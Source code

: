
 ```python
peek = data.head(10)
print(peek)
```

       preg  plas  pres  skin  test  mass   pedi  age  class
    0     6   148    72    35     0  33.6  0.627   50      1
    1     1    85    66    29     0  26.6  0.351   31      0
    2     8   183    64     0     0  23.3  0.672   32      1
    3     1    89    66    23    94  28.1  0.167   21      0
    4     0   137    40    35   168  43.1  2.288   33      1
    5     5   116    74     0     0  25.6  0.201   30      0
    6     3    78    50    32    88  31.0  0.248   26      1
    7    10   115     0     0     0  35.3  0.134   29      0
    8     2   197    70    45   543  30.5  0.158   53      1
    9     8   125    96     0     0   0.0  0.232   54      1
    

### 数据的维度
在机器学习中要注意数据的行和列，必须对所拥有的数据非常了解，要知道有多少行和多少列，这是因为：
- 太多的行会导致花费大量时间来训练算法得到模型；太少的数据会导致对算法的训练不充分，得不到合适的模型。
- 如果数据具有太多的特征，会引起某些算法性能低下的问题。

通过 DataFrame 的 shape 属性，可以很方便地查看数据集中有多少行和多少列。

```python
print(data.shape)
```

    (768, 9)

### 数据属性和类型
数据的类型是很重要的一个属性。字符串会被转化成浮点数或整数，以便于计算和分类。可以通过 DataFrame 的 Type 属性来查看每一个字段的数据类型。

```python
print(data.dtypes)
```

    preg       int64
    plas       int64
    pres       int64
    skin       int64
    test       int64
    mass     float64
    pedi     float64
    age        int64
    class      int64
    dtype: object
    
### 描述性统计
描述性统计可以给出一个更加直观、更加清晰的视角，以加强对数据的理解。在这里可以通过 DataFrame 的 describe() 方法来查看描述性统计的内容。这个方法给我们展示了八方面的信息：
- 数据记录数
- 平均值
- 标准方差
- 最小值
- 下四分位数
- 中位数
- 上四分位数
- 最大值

...

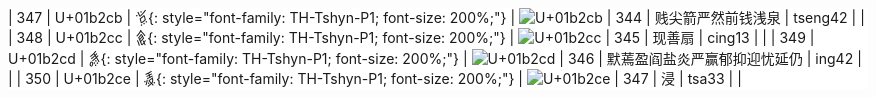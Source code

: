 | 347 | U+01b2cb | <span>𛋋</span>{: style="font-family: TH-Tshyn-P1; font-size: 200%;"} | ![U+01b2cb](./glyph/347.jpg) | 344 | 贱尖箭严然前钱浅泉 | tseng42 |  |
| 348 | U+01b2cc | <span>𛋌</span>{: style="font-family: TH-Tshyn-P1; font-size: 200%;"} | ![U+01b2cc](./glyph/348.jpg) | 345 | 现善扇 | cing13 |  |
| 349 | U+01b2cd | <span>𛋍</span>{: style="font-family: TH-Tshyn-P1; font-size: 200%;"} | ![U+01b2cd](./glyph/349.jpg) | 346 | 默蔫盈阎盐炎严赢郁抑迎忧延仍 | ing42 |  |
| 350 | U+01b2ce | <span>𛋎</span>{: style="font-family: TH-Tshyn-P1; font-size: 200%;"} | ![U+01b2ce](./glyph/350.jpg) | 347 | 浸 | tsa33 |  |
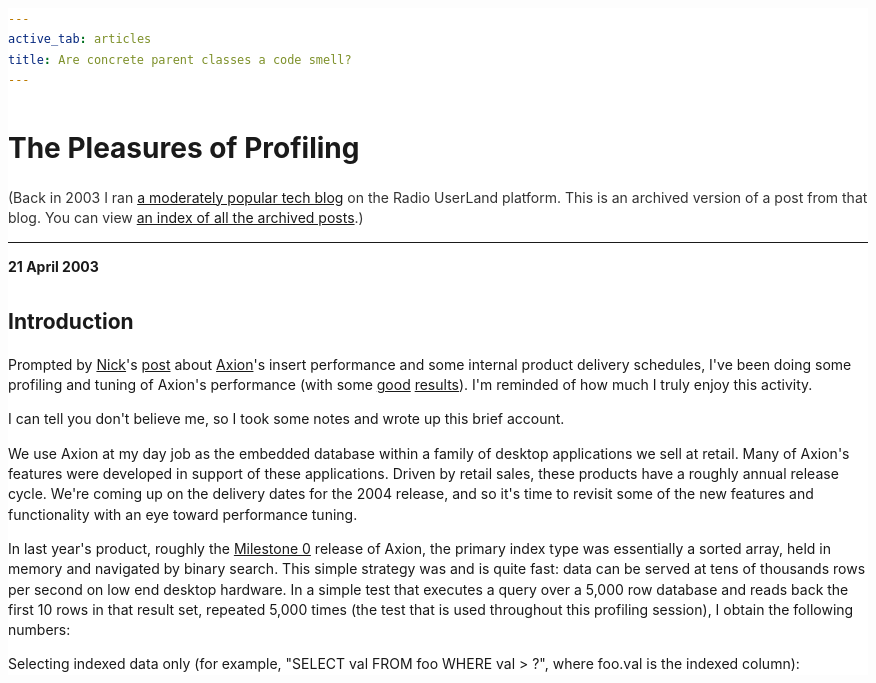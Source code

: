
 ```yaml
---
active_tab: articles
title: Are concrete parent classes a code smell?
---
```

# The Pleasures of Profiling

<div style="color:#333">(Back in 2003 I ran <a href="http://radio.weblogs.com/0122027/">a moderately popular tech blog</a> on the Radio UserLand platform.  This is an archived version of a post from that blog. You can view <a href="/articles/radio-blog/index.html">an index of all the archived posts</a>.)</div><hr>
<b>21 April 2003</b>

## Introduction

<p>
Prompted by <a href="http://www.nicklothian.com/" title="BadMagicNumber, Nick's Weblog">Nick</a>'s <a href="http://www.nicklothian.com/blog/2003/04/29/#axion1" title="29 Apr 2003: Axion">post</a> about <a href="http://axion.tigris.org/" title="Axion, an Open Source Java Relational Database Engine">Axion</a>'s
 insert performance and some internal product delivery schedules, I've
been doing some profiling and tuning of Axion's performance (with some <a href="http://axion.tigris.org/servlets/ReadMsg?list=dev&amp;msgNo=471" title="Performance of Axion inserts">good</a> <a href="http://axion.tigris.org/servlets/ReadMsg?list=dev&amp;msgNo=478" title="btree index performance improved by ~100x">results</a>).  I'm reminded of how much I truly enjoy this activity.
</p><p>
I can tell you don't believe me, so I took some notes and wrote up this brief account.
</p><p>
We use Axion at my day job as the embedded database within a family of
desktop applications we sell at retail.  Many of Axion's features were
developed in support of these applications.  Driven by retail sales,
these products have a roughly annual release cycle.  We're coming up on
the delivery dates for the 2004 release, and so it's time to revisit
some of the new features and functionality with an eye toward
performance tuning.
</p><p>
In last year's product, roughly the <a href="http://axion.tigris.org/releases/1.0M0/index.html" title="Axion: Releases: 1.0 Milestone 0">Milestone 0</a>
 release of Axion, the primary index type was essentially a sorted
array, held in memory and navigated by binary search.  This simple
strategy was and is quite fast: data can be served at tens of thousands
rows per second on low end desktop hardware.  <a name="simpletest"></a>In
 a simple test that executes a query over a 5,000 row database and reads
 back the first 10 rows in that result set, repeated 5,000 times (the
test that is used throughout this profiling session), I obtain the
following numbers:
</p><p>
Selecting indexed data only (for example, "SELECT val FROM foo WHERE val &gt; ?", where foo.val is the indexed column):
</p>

---

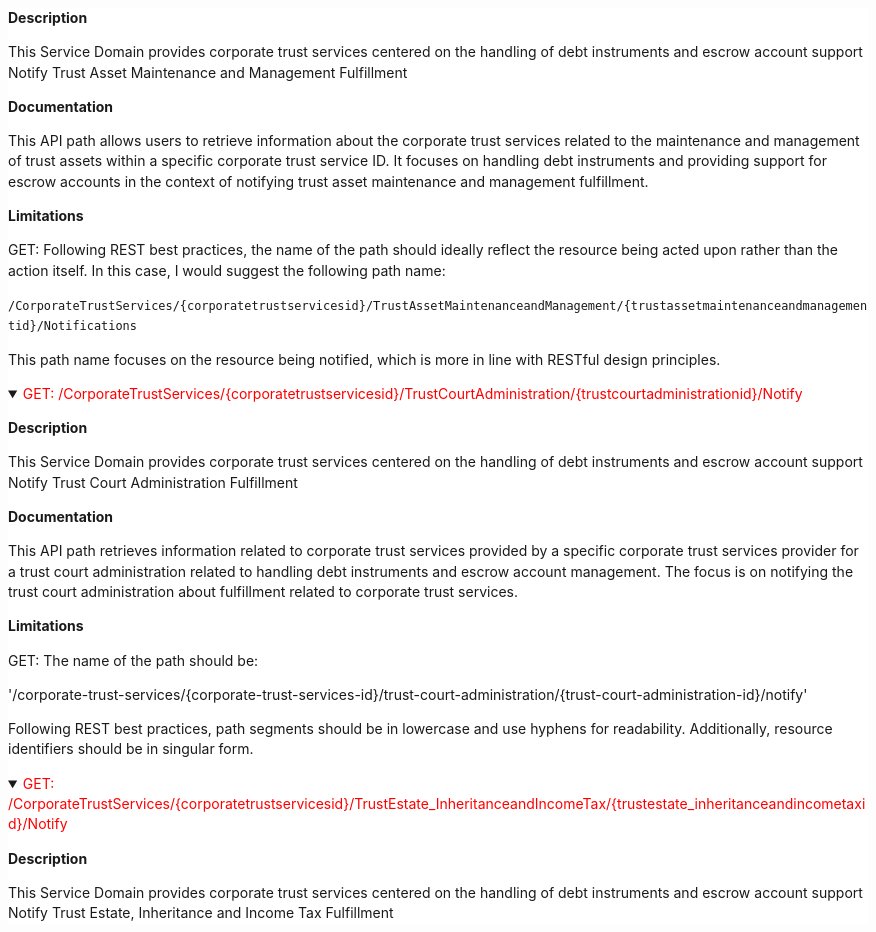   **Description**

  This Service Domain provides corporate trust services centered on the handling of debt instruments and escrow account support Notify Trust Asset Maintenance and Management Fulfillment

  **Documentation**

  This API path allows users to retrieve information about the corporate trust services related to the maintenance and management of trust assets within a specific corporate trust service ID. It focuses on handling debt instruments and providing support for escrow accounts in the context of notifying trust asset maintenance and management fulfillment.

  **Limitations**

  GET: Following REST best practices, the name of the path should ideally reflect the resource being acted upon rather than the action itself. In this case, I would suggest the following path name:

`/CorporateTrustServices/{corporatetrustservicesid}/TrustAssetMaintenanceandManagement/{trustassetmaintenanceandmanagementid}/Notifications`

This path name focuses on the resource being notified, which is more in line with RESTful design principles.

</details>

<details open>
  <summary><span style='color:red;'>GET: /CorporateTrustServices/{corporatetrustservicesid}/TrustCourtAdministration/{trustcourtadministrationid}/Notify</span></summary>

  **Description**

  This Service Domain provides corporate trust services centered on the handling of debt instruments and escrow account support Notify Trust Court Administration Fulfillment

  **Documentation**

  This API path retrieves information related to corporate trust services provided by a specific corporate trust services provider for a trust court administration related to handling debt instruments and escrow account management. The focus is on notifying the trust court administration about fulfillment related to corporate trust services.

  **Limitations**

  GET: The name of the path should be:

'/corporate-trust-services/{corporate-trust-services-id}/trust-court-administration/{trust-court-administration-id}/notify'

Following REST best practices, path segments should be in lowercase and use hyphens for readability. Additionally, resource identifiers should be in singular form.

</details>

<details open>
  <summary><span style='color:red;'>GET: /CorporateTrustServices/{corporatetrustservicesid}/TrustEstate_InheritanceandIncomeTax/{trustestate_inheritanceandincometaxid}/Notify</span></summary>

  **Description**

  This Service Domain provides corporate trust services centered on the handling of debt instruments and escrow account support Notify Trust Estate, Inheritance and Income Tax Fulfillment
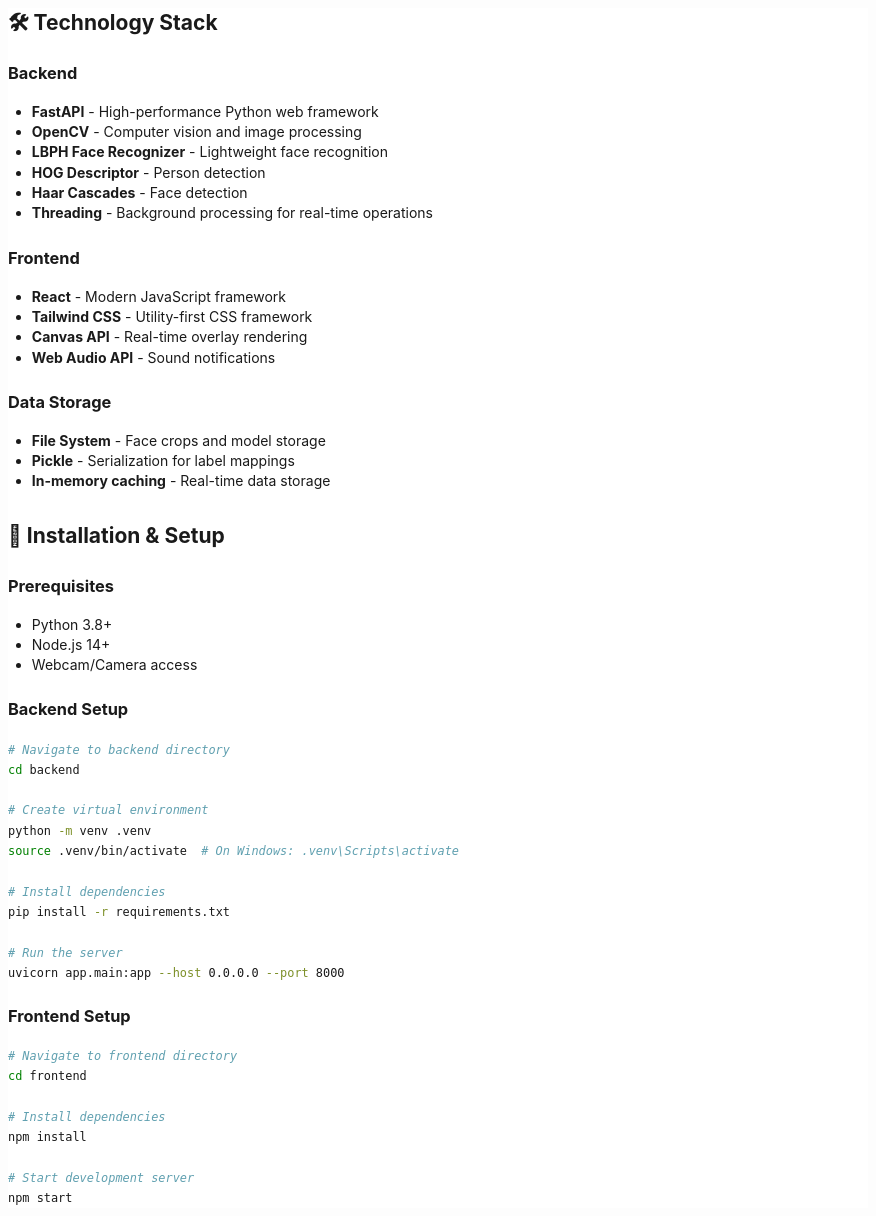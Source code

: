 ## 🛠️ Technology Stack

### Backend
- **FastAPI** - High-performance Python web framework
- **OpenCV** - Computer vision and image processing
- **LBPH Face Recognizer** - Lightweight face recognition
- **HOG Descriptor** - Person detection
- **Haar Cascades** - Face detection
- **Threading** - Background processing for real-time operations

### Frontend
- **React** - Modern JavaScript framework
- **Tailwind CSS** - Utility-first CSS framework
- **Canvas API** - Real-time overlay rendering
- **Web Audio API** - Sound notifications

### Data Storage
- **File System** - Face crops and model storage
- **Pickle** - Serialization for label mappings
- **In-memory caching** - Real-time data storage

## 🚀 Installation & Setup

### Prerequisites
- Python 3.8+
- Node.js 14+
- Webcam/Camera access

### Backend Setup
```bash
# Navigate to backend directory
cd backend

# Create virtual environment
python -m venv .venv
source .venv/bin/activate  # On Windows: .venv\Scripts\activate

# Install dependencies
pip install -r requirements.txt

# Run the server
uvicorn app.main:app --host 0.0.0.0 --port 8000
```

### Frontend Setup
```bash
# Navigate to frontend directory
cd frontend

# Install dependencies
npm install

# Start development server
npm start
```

▶ **Problem requirements**:
Which lines above run from the one containing "I can tell you" down to the one containing "these products have"? Repeat exactly those, both ends included, and nothing else.

▶ **Your solution**:
I can tell you don't believe me, so I took some notes and wrote up this brief account.
</p><p>
We use Axion at my day job as the embedded database within a family of
desktop applications we sell at retail.  Many of Axion's features were
developed in support of these applications.  Driven by retail sales,
these products have a roughly annual release cycle.  We're coming up on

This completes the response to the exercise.